At fourteen years old, Audrey liked to read. She also liked to sit on her porch swing on Queen Street and watch Pookie’s daddy come home every night. Three years before, Audrey’s father went to Korea and never came back. She sometimes pretended that Sonnyboy was really her daddy.
Or, she did – until Sonnyboy murdered Pookie’s Mama.
And that right there, it changed a lot of things. Pookie started using her given name – Caroline – and she started messing with boys. She’d always said she was going to Hollywood, and Audrey believed her. The funny thing was that Audrey was the first to leave Mt. Sterling, when a man heard her playing piano for a funeral and offered her a job in Harlem.

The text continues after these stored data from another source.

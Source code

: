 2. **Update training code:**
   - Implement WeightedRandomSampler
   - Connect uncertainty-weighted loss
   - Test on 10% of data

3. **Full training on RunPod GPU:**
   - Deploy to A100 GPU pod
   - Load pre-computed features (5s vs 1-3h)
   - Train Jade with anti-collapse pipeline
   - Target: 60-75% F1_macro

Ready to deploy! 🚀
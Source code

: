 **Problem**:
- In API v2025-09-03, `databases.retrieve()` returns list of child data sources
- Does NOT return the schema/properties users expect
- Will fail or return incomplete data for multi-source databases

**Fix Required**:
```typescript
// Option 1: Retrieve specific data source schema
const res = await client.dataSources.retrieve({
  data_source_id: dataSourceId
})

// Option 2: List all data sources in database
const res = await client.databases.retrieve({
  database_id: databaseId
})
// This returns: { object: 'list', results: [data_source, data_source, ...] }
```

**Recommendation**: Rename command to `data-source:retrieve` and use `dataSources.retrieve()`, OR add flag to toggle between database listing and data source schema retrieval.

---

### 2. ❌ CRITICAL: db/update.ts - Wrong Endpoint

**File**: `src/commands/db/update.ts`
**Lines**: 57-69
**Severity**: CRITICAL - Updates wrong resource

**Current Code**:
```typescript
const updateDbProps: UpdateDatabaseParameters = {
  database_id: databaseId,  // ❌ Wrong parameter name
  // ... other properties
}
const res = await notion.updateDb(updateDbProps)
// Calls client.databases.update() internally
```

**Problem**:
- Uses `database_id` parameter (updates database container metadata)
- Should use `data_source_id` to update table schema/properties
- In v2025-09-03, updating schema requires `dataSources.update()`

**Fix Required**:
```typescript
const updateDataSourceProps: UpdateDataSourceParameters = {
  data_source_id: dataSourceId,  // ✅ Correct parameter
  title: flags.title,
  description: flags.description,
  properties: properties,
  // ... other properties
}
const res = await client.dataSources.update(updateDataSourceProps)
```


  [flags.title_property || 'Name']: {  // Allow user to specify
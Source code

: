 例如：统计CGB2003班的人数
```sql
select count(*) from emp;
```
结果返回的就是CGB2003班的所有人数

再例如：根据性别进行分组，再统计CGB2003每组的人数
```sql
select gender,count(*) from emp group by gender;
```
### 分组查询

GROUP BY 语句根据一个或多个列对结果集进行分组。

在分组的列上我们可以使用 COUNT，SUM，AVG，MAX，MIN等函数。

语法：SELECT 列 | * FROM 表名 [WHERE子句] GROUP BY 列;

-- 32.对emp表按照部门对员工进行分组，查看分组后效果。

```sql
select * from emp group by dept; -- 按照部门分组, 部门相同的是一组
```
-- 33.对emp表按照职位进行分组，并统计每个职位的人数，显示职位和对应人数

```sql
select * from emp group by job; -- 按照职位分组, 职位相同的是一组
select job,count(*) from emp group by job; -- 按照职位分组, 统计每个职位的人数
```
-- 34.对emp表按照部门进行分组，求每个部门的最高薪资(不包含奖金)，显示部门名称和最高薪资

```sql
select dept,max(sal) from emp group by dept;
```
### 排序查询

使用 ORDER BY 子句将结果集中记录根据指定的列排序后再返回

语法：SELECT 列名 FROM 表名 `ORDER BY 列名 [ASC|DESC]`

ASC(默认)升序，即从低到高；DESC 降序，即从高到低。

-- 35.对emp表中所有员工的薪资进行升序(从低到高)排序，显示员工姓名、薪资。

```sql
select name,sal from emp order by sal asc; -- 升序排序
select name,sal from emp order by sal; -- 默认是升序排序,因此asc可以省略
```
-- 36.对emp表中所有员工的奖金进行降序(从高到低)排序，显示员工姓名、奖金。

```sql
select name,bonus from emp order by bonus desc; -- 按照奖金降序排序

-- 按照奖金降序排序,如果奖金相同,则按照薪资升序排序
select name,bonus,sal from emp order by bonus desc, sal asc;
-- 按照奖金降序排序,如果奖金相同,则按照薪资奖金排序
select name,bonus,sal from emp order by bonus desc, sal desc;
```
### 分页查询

Leaving her Mama and Grandpap was hard, but Harlem was a dream come true for Audrey. She missed Caroline, too, but they’d had disagreements before she left, and Audrey was sure the friendship was too damaged to continue.
Still, Audrey wrote letters back home, telling Caroline about life in New York, meeting a special man, fame, and about Harlem through the eyes of a country girl. But to Caroline, it all seemed to be bragging. She always knew that Audrey thought she was better than everybody else.
What did she ever see in that girl, anyhow?
Reading “Saint Monkey” is as painful and irresistible as the friendship that forms this novels’ core.
Written in two distinct voices, this is the story of a love-hate relationship between two friends who grow together and grow apart, but can’t seem to let go of either. It’s the story of moving on, while aching for your roots; and of treading water while wondering what’s beyond the boundaries of your town. And for those reasons, sticking with the theme of this novel, it’s easy to both love and hate author Jacinda Townsend’s utterly compelling characters: Audrey, for her preoccupied properness, and Caroline for hiding her hurt behind sarcastic sass.
This is not a whip-through-it-quick novel. No, this one demands that you sink into the pages and take some time. And if you’ve got that, then “Saint Monkey” is surely a book to curl up with.